**Data for the task:**
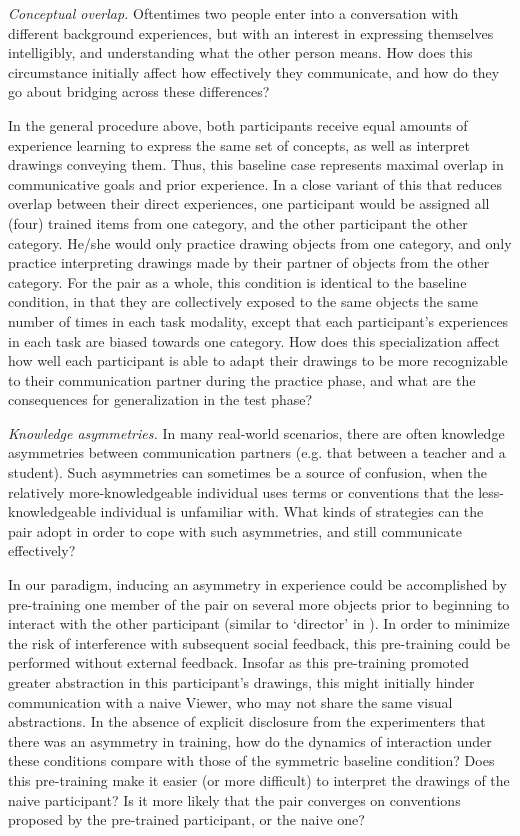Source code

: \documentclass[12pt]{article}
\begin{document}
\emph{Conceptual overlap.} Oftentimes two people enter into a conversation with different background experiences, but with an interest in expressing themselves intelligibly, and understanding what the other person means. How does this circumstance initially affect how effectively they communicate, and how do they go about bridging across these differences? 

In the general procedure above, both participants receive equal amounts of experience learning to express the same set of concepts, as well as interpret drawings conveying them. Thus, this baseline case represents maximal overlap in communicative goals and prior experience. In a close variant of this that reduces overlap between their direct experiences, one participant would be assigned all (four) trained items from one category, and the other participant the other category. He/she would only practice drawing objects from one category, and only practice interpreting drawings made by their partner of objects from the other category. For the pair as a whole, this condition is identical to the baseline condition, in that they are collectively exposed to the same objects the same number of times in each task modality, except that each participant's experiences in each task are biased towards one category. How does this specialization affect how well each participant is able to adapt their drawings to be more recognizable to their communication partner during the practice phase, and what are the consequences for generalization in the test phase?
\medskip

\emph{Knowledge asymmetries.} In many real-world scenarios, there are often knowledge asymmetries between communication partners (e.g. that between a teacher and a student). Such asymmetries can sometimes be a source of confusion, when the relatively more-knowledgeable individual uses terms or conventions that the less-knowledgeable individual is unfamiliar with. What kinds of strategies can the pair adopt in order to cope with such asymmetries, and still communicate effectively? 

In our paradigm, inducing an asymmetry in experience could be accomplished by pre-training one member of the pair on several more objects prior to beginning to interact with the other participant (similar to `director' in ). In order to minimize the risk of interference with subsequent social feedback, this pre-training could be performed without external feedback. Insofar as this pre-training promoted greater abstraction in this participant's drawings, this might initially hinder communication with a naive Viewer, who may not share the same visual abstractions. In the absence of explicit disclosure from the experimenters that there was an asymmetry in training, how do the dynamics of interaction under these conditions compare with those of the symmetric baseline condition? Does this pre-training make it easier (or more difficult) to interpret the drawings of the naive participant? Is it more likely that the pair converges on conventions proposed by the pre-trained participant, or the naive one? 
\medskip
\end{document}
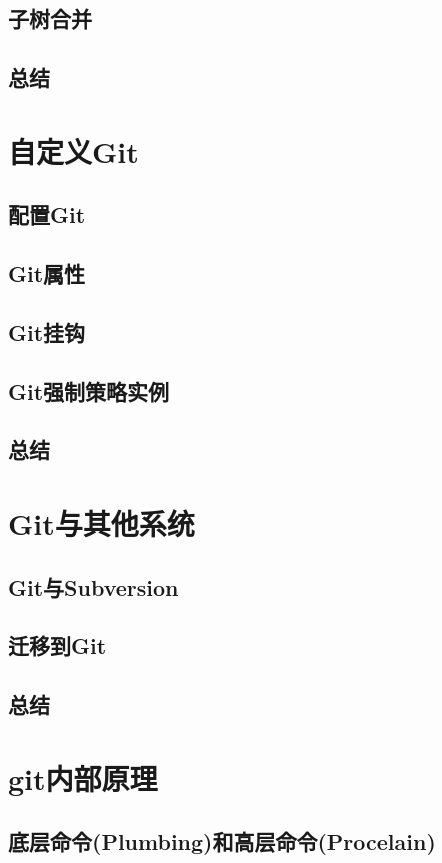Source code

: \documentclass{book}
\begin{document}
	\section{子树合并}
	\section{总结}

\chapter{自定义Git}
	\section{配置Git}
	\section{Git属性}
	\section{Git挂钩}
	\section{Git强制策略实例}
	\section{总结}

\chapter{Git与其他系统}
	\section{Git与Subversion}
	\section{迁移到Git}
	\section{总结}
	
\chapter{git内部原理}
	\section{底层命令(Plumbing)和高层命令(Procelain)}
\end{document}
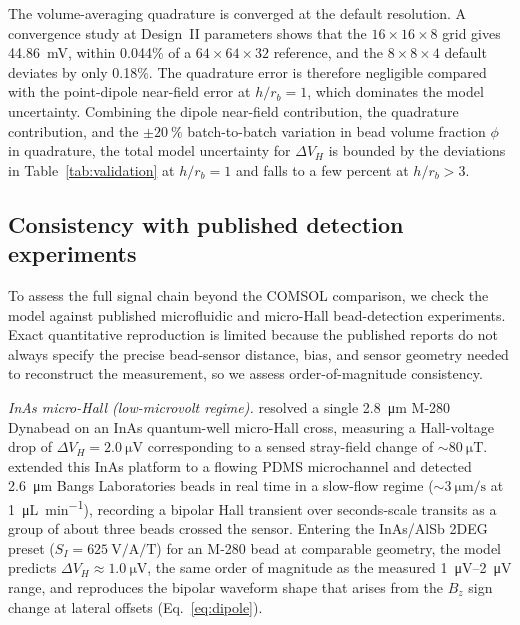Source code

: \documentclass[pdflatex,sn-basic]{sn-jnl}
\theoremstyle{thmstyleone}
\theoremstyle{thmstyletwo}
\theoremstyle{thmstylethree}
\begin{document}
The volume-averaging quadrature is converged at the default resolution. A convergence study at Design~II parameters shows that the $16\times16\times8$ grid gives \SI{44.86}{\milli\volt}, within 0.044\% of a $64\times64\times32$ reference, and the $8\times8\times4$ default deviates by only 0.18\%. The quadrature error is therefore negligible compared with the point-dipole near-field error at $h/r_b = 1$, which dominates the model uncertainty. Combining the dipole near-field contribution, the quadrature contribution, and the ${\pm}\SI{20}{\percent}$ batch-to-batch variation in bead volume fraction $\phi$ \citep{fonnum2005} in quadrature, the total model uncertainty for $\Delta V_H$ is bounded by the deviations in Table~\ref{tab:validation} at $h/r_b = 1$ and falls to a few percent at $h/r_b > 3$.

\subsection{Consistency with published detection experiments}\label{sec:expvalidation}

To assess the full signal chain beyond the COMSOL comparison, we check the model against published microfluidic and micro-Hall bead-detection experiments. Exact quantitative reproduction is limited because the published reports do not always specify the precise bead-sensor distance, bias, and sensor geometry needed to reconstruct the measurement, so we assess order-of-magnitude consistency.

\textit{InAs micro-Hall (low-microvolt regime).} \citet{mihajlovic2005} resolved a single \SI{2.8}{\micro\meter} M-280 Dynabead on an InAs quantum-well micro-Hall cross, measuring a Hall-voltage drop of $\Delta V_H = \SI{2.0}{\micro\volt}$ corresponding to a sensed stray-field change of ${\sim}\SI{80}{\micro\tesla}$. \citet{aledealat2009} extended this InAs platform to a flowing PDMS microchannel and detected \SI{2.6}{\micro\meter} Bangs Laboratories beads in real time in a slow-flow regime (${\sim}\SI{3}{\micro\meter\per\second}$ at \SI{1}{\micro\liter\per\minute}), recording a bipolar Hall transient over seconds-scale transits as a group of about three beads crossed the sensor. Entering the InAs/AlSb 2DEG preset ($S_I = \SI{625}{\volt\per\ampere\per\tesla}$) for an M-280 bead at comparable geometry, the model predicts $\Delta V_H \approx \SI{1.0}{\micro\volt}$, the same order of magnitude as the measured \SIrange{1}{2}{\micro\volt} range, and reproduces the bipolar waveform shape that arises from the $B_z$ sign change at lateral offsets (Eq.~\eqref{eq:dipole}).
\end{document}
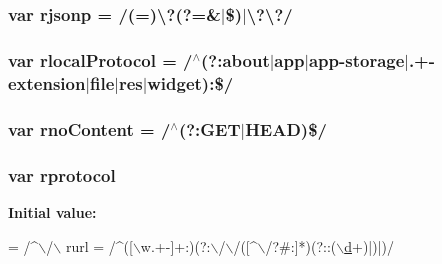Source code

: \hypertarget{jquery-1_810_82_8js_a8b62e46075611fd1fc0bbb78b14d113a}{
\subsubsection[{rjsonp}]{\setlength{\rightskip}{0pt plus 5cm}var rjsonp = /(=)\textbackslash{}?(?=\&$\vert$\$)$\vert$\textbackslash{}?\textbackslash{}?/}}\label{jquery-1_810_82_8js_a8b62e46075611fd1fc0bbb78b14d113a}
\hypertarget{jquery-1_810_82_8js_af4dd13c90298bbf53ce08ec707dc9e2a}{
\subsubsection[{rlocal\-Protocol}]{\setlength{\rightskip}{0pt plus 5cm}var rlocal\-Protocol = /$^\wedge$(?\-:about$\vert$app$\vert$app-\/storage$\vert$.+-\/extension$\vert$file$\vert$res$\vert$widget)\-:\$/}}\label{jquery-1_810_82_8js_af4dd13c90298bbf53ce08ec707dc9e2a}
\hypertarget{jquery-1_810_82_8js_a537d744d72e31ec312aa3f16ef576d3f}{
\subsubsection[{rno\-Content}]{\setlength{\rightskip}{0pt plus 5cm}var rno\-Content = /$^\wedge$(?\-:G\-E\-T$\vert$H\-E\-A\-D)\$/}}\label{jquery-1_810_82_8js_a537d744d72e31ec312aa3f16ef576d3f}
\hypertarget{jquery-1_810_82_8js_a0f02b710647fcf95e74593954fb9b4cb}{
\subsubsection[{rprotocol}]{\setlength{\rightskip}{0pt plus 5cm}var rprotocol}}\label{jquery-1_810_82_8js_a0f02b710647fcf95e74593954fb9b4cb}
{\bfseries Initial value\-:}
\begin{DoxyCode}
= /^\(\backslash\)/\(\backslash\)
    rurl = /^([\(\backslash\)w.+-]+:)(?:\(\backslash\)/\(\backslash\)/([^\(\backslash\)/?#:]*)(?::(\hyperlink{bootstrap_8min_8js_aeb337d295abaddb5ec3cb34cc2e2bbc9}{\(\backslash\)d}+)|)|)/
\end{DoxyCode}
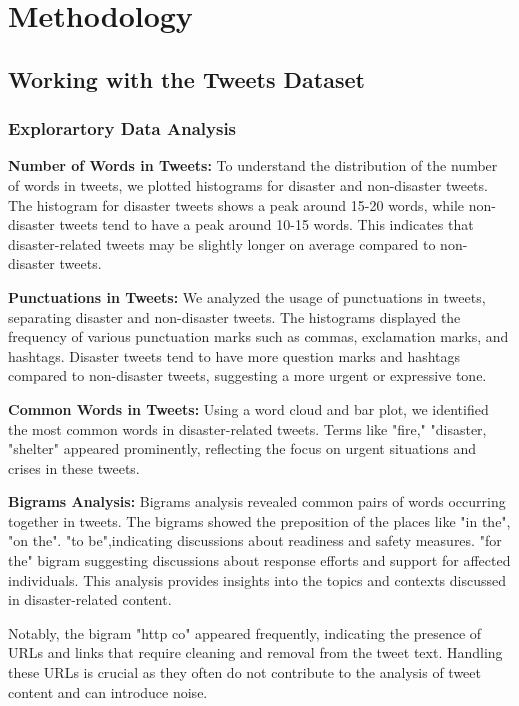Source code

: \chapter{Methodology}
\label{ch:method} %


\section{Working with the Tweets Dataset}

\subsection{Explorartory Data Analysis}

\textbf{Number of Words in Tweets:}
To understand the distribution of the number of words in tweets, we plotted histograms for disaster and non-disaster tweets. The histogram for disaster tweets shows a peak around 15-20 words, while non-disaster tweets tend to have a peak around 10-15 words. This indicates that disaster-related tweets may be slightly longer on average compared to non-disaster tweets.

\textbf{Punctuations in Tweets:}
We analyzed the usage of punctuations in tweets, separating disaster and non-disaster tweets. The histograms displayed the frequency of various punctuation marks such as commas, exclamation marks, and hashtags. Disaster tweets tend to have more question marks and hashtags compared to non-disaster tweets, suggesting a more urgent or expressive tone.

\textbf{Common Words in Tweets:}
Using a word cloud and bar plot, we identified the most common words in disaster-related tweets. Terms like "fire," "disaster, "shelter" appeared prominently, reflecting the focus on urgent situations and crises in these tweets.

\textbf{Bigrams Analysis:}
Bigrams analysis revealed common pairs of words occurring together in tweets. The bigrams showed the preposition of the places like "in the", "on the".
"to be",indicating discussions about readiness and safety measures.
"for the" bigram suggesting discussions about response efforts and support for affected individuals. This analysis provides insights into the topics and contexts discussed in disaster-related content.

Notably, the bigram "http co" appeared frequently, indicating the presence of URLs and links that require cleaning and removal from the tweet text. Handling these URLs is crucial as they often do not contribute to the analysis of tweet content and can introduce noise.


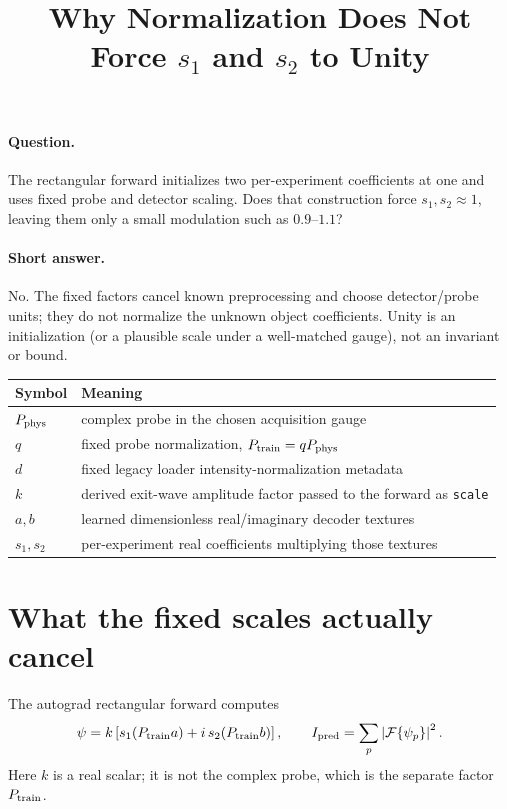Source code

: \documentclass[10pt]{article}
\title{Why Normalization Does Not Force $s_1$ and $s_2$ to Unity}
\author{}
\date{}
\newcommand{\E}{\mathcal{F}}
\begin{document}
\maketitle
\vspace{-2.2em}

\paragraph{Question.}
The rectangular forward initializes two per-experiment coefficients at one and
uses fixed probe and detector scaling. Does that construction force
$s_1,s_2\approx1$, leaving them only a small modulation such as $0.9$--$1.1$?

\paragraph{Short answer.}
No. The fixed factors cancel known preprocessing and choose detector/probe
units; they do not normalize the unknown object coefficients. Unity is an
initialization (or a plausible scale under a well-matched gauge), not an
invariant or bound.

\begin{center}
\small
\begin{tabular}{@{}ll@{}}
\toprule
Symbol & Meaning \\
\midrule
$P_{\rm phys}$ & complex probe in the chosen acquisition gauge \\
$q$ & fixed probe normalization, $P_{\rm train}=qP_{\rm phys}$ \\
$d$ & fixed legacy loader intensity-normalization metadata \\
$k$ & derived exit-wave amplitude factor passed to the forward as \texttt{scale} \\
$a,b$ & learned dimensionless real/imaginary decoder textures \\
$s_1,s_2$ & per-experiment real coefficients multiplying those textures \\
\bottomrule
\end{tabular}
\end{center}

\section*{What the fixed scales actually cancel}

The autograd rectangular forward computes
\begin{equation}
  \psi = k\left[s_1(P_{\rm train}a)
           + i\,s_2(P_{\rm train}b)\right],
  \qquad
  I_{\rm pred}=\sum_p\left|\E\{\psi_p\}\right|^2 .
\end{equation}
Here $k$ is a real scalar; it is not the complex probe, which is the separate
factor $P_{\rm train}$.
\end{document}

**Exercise aim:** Please write out, exactly as they appear, only the lines from the one holding "acquisition gauge \\" through the end of the data.

**Answer space:**
$P_{\rm phys}$ & complex probe in the chosen acquisition gauge \\
$q$ & fixed probe normalization, $P_{\rm train}=qP_{\rm phys}$ \\
$d$ & fixed legacy loader intensity-normalization metadata \\
$k$ & derived exit-wave amplitude factor passed to the forward as \texttt{scale} \\
$a,b$ & learned dimensionless real/imaginary decoder textures \\
$s_1,s_2$ & per-experiment real coefficients multiplying those textures \\
\bottomrule
\end{tabular}
\end{center}

\section*{What the fixed scales actually cancel}

The autograd rectangular forward computes
\begin{equation}
  \psi = k\left[s_1(P_{\rm train}a)
           + i\,s_2(P_{\rm train}b)\right],
  \qquad
  I_{\rm pred}=\sum_p\left|\E\{\psi_p\}\right|^2 .
\end{equation}
Here $k$ is a real scalar; it is not the complex probe, which is the separate
factor $P_{\rm train}$.
\end{document}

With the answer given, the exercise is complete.